-- Work order --
Leaving every image behind, reproduce the records word for word.

┏━━

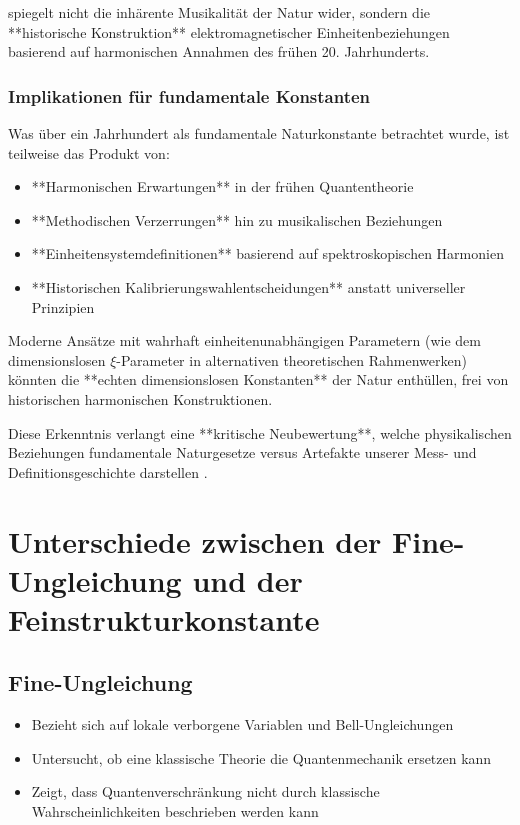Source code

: \documentclass[12pt,a4paper]{article}
\begin{document}
	spiegelt nicht die inhärente Musikalität der Natur wider, sondern die **historische Konstruktion** elektromagnetischer Einheitenbeziehungen basierend auf harmonischen Annahmen des frühen 20. Jahrhunderts.
	
	\subsubsection{Implikationen für fundamentale Konstanten}
	
	Was über ein Jahrhundert als fundamentale Naturkonstante betrachtet wurde, ist teilweise das Produkt von:
	\begin{itemize}
		\item **Harmonischen Erwartungen** in der frühen Quantentheorie
		\item **Methodischen Verzerrungen** hin zu musikalischen Beziehungen  
		\item **Einheitensystemdefinitionen** basierend auf spektroskopischen Harmonien
		\item **Historischen Kalibrierungswahlentscheidungen** anstatt universeller Prinzipien
	\end{itemize}
	
	Moderne Ansätze mit wahrhaft einheitenunabhängigen Parametern (wie dem dimensionslosen $\xi$-Parameter in alternativen theoretischen Rahmenwerken) könnten die **echten dimensionslosen Konstanten** der Natur enthüllen, frei von historischen harmonischen Konstruktionen.
	
	Diese Erkenntnis verlangt eine **kritische Neubewertung**, welche physikalischen Beziehungen fundamentale Naturgesetze versus Artefakte unserer Mess- und Definitionsgeschichte darstellen \cite{Weinberg1995, Parker2018}.
	
	\section{Unterschiede zwischen der Fine-Ungleichung und der Feinstrukturkonstante}
	
	\subsection{Fine-Ungleichung}
	\begin{itemize}
		\item Bezieht sich auf lokale verborgene Variablen und Bell-Ungleichungen
		\item Untersucht, ob eine klassische Theorie die Quantenmechanik ersetzen kann
		\item Zeigt, dass Quantenverschränkung nicht durch klassische Wahrscheinlichkeiten beschrieben werden kann
	\end{itemize}
	
\end{document}
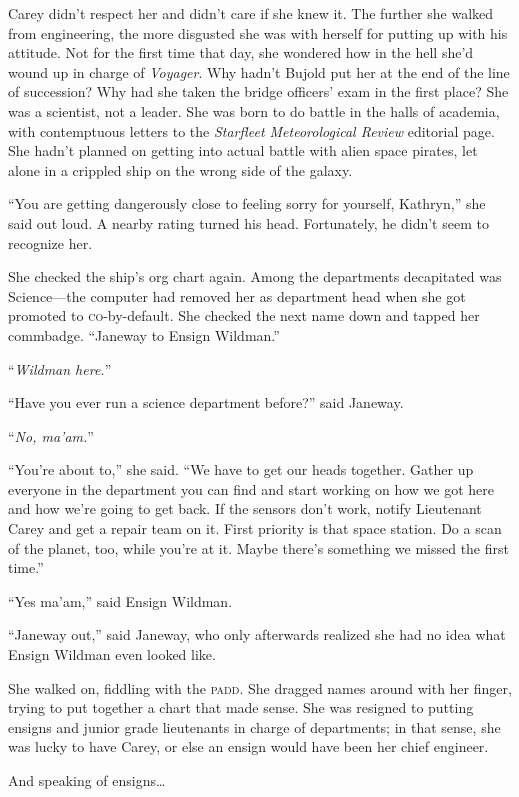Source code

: \documentclass[twoside,letterpaper,12pt]{memoir}
\begin{document}
Carey didn't respect her and didn't care if she knew it. The further she walked from engineering, the more disgusted she was with herself for putting up with his attitude. Not for the first time that day, she wondered how in the hell she'd wound up in charge of \textit{Voyager}. Why hadn't Bujold put her at the end of the line of succession? Why had she taken the bridge officers' exam in the first place? She was a scientist, not a leader. She was born to do battle in the halls of academia, with contemptuous letters to the \textit{Starfleet Meteorological Review} editorial page. She hadn't planned on getting into actual battle with alien space pirates, let alone in a crippled ship on the wrong side of the galaxy.

``You are getting dangerously close to feeling sorry for yourself, Kathryn,'' she said out loud. A nearby rating turned his head. Fortunately, he didn't seem to recognize her.

She checked the ship's org chart again. Among the departments decapitated was Science---the computer had removed her as department head when she got promoted to \textsc{co}-by-default. She checked the next name down and tapped her commbadge. ``Janeway to Ensign Wildman.''

``\textit{Wildman here.}''

``Have you ever run a science department before?'' said Janeway.

``\textit{No, ma'am.}''

``You're about to,'' she said. ``We have to get our heads together. Gather up everyone in the department you can find and start working on how we got here and how we're going to get back. If the sensors don't work, notify Lieutenant Carey and get a repair team on it. First priority is that space station. Do a scan of the planet, too, while you're at it. Maybe there's something we missed the first time.''

``Yes ma'am,'' said Ensign Wildman.

``Janeway out,'' said Janeway, who only afterwards realized she had no idea what Ensign Wildman even looked like.

She walked on, fiddling with the \textsc{padd}. She dragged names around with her finger, trying to put together a chart that made sense. She was resigned to putting ensigns and junior grade lieutenants in charge of departments; in that sense, she was lucky to have Carey, or else an ensign would have been her chief engineer.

And speaking of ensigns\ldots 
\end{document}
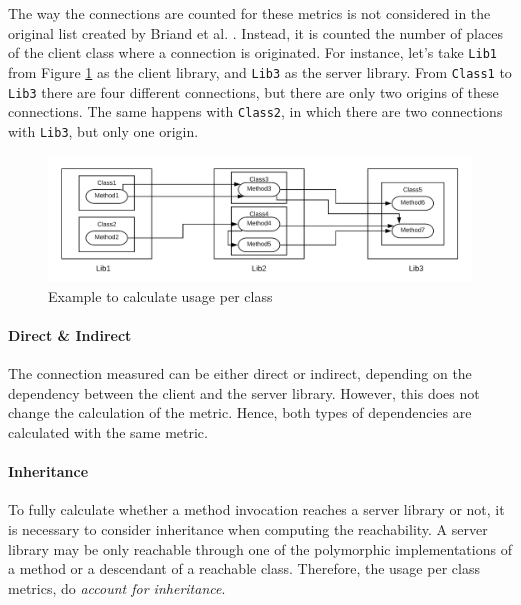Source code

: The way the connections are counted for these metrics is not considered in the original list created by Briand et al. \cite{briand1999unified}. Instead, it is counted the number of places of the client class where a connection is originated. For instance, let's take \texttt{Lib1} from Figure \ref{fig:example-impact-per-class} as the client library, and \texttt{Lib3} as the server library. From \texttt{Class1} to \texttt{Lib3} there are four different connections, but there are only two origins of these connections. The same happens with \texttt{Class2}, in which there are two connections with \texttt{Lib3}, but only one origin.

\begin{figure}[ht]
\begin{center}
\includegraphics[width=\textwidth]{figures/impact-per-class.png}
\caption{Example to calculate usage per class}
\label{fig:example-impact-per-class}
\end{center}
\end{figure}

\paragraph{Direct \& Indirect}

The connection measured can be either direct or indirect, depending on the dependency between the client and the server library. However, this does not change the calculation of the metric. Hence, both types of dependencies are calculated with the same metric.

\paragraph{Inheritance}

To fully calculate whether a method invocation reaches a server library or not, it is necessary to consider inheritance when computing the reachability. A server library may be only reachable through one of the polymorphic implementations of a method or a descendant of a reachable class. Therefore, the usage per class metrics, do \textit{account for inheritance}.

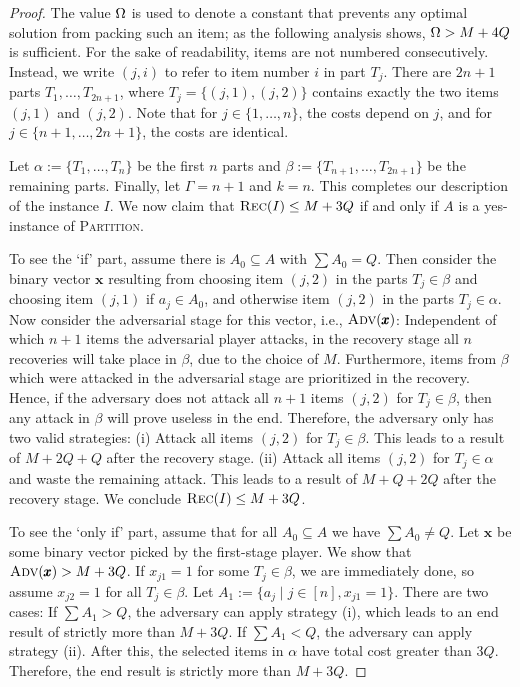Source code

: \begin{proof}
The value $\Omega$ is used to denote a constant that prevents any optimal solution from packing such an item; as the following analysis shows, $\Omega > M+4Q$ is sufficient.
For the sake of readability, items are not numbered consecutively. Instead, we write $(j,i)$ to refer to item number $i$ in part $T_j$.
There are $2n + 1$ parts $T_1, \ldots, T_{2n+1}$, where $T_j = \{(j,1), (j,2)\}$ contains exactly the two items $(j,1)$ and $(j,2)$.  
Note that for $j \in \{1, \ldots, n\}$, the costs depend on $j$, and for $j \in \{n+1, \dots, 2n+1\}$, the costs are identical.

Let $\alpha := \{T_1, \ldots, T_{n}\}$ be the first $n$ parts and $\beta := \{T_{n+1}, \ldots, T_{2n+1}\}$ be the remaining parts. Finally, let $\Gamma = n+1$ and $k = n$. This completes our description of the instance $I$. We now claim that $\textsc{Rec}(I) \leq M + 3Q$ if and only if $A$ is a yes-instance of \textsc{Partition}.

To see the `if' part, assume there is $A_0 \subseteq A$ with $\sum A_0 = Q$. Then consider the binary vector $\pmb x$ resulting from choosing item $(j,2)$ in the parts $T_j \in \beta$ and choosing item $(j,1)$ if $a_j \in A_0$, and otherwise item $(j, 2)$ in the parts $T_j \in \alpha$. Now consider the adversarial stage for this vector, i.e., $\textsc{Adv}(\pmb x)$: Independent of which $n+1$ items the adversarial player attacks, in the recovery stage all $n$ recoveries will take place in $\beta$, due to the choice of $M$. Furthermore, items from $\beta$ which were attacked in the adversarial stage are prioritized in the recovery. Hence, if the adversary does not attack all $n+1$ items $(j,2)$ for $T_j \in \beta$, then any attack in $\beta$ will prove useless in the end. Therefore, the adversary only has two valid strategies:  (i) Attack all items $(j,2)$ for $T_j \in \beta$. This leads to a result of $M + 2Q + Q$ after the recovery stage. (ii) Attack all items $(j,2)$ for $T_j \in \alpha$ and waste the remaining attack. This leads to a result of $M + Q + 2Q$ after the recovery stage. We conclude $\textsc{Rec}(I) \leq M + 3Q$.

To see the `only if' part, assume that for all $A_0 \subseteq A$ we have $\sum A_0 \neq Q$. Let $\pmb x$ be some binary vector picked by the first-stage player. We show that $\textsc{Adv}(\pmb x) > M + 3Q$. If $x_{j1} = 1$ for some $T_j \in \beta$, we are immediately done, so assume $x_{j2} = 1$ for all $T_j \in \beta$. Let $A_1 := \{a_j \mid j \in [n], x_{j1} = 1\}$. There are two cases: If $\sum A_1 > Q$, the adversary can apply strategy (i), which  leads to an end result of strictly more than $M + 3Q$. If $\sum A_1 < Q$, the adversary can apply strategy (ii). After this, the selected items in $\alpha$ have total cost greater than $3Q$. Therefore, the end result is strictly more than $M + 3Q$.

\end{proof}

┗━━

-- Problem solution --
Source code

: \documentclass[12pt,a4paper]{article}
\begin{document}
	spiegelt nicht die inhärente Musikalität der Natur wider, sondern die **historische Konstruktion** elektromagnetischer Einheitenbeziehungen basierend auf harmonischen Annahmen des frühen 20. Jahrhunderts.
	
	\subsubsection{Implikationen für fundamentale Konstanten}
	
	Was über ein Jahrhundert als fundamentale Naturkonstante betrachtet wurde, ist teilweise das Produkt von:
	\begin{itemize}
		\item **Harmonischen Erwartungen** in der frühen Quantentheorie
		\item **Methodischen Verzerrungen** hin zu musikalischen Beziehungen  
		\item **Einheitensystemdefinitionen** basierend auf spektroskopischen Harmonien
		\item **Historischen Kalibrierungswahlentscheidungen** anstatt universeller Prinzipien
	\end{itemize}
	
	Moderne Ansätze mit wahrhaft einheitenunabhängigen Parametern (wie dem dimensionslosen $\xi$-Parameter in alternativen theoretischen Rahmenwerken) könnten die **echten dimensionslosen Konstanten** der Natur enthüllen, frei von historischen harmonischen Konstruktionen.
	
	Diese Erkenntnis verlangt eine **kritische Neubewertung**, welche physikalischen Beziehungen fundamentale Naturgesetze versus Artefakte unserer Mess- und Definitionsgeschichte darstellen \cite{Weinberg1995, Parker2018}.
	
	\section{Unterschiede zwischen der Fine-Ungleichung und der Feinstrukturkonstante}
	
	\subsection{Fine-Ungleichung}
	\begin{itemize}
		\item Bezieht sich auf lokale verborgene Variablen und Bell-Ungleichungen
		\item Untersucht, ob eine klassische Theorie die Quantenmechanik ersetzen kann
		\item Zeigt, dass Quantenverschränkung nicht durch klassische Wahrscheinlichkeiten beschrieben werden kann
	\end{itemize}
	
\end{document}
Source code

: \documentclass[twoside,letterpaper,12pt]{memoir}
\begin{document}
Carey didn't respect her and didn't care if she knew it. The further she walked from engineering, the more disgusted she was with herself for putting up with his attitude. Not for the first time that day, she wondered how in the hell she'd wound up in charge of \textit{Voyager}. Why hadn't Bujold put her at the end of the line of succession? Why had she taken the bridge officers' exam in the first place? She was a scientist, not a leader. She was born to do battle in the halls of academia, with contemptuous letters to the \textit{Starfleet Meteorological Review} editorial page. She hadn't planned on getting into actual battle with alien space pirates, let alone in a crippled ship on the wrong side of the galaxy.

``You are getting dangerously close to feeling sorry for yourself, Kathryn,'' she said out loud. A nearby rating turned his head. Fortunately, he didn't seem to recognize her.

She checked the ship's org chart again. Among the departments decapitated was Science---the computer had removed her as department head when she got promoted to \textsc{co}-by-default. She checked the next name down and tapped her commbadge. ``Janeway to Ensign Wildman.''

``\textit{Wildman here.}''

``Have you ever run a science department before?'' said Janeway.

``\textit{No, ma'am.}''

``You're about to,'' she said. ``We have to get our heads together. Gather up everyone in the department you can find and start working on how we got here and how we're going to get back. If the sensors don't work, notify Lieutenant Carey and get a repair team on it. First priority is that space station. Do a scan of the planet, too, while you're at it. Maybe there's something we missed the first time.''

``Yes ma'am,'' said Ensign Wildman.

``Janeway out,'' said Janeway, who only afterwards realized she had no idea what Ensign Wildman even looked like.

She walked on, fiddling with the \textsc{padd}. She dragged names around with her finger, trying to put together a chart that made sense. She was resigned to putting ensigns and junior grade lieutenants in charge of departments; in that sense, she was lucky to have Carey, or else an ensign would have been her chief engineer.

And speaking of ensigns\ldots 
\end{document}
Source code

: The way the connections are counted for these metrics is not considered in the original list created by Briand et al. \cite{briand1999unified}. Instead, it is counted the number of places of the client class where a connection is originated. For instance, let's take \texttt{Lib1} from Figure \ref{fig:example-impact-per-class} as the client library, and \texttt{Lib3} as the server library. From \texttt{Class1} to \texttt{Lib3} there are four different connections, but there are only two origins of these connections. The same happens with \texttt{Class2}, in which there are two connections with \texttt{Lib3}, but only one origin.

\begin{figure}[ht]
\begin{center}
\includegraphics[width=\textwidth]{figures/impact-per-class.png}
\caption{Example to calculate usage per class}
\label{fig:example-impact-per-class}
\end{center}
\end{figure}

\paragraph{Direct \& Indirect}

The connection measured can be either direct or indirect, depending on the dependency between the client and the server library. However, this does not change the calculation of the metric. Hence, both types of dependencies are calculated with the same metric.

\paragraph{Inheritance}

To fully calculate whether a method invocation reaches a server library or not, it is necessary to consider inheritance when computing the reachability. A server library may be only reachable through one of the polymorphic implementations of a method or a descendant of a reachable class. Therefore, the usage per class metrics, do \textit{account for inheritance}.

Source code

: \begin{proof}
The value $\Omega$ is used to denote a constant that prevents any optimal solution from packing such an item; as the following analysis shows, $\Omega > M+4Q$ is sufficient.
For the sake of readability, items are not numbered consecutively. Instead, we write $(j,i)$ to refer to item number $i$ in part $T_j$.
There are $2n + 1$ parts $T_1, \ldots, T_{2n+1}$, where $T_j = \{(j,1), (j,2)\}$ contains exactly the two items $(j,1)$ and $(j,2)$.  
Note that for $j \in \{1, \ldots, n\}$, the costs depend on $j$, and for $j \in \{n+1, \dots, 2n+1\}$, the costs are identical.

Let $\alpha := \{T_1, \ldots, T_{n}\}$ be the first $n$ parts and $\beta := \{T_{n+1}, \ldots, T_{2n+1}\}$ be the remaining parts. Finally, let $\Gamma = n+1$ and $k = n$. This completes our description of the instance $I$. We now claim that $\textsc{Rec}(I) \leq M + 3Q$ if and only if $A$ is a yes-instance of \textsc{Partition}.

To see the `if' part, assume there is $A_0 \subseteq A$ with $\sum A_0 = Q$. Then consider the binary vector $\pmb x$ resulting from choosing item $(j,2)$ in the parts $T_j \in \beta$ and choosing item $(j,1)$ if $a_j \in A_0$, and otherwise item $(j, 2)$ in the parts $T_j \in \alpha$. Now consider the adversarial stage for this vector, i.e., $\textsc{Adv}(\pmb x)$: Independent of which $n+1$ items the adversarial player attacks, in the recovery stage all $n$ recoveries will take place in $\beta$, due to the choice of $M$. Furthermore, items from $\beta$ which were attacked in the adversarial stage are prioritized in the recovery. Hence, if the adversary does not attack all $n+1$ items $(j,2)$ for $T_j \in \beta$, then any attack in $\beta$ will prove useless in the end. Therefore, the adversary only has two valid strategies:  (i) Attack all items $(j,2)$ for $T_j \in \beta$. This leads to a result of $M + 2Q + Q$ after the recovery stage. (ii) Attack all items $(j,2)$ for $T_j \in \alpha$ and waste the remaining attack. This leads to a result of $M + Q + 2Q$ after the recovery stage. We conclude $\textsc{Rec}(I) \leq M + 3Q$.

To see the `only if' part, assume that for all $A_0 \subseteq A$ we have $\sum A_0 \neq Q$. Let $\pmb x$ be some binary vector picked by the first-stage player. We show that $\textsc{Adv}(\pmb x) > M + 3Q$. If $x_{j1} = 1$ for some $T_j \in \beta$, we are immediately done, so assume $x_{j2} = 1$ for all $T_j \in \beta$. Let $A_1 := \{a_j \mid j \in [n], x_{j1} = 1\}$. There are two cases: If $\sum A_1 > Q$, the adversary can apply strategy (i), which  leads to an end result of strictly more than $M + 3Q$. If $\sum A_1 < Q$, the adversary can apply strategy (ii). After this, the selected items in $\alpha$ have total cost greater than $3Q$. Therefore, the end result is strictly more than $M + 3Q$.

\end{proof}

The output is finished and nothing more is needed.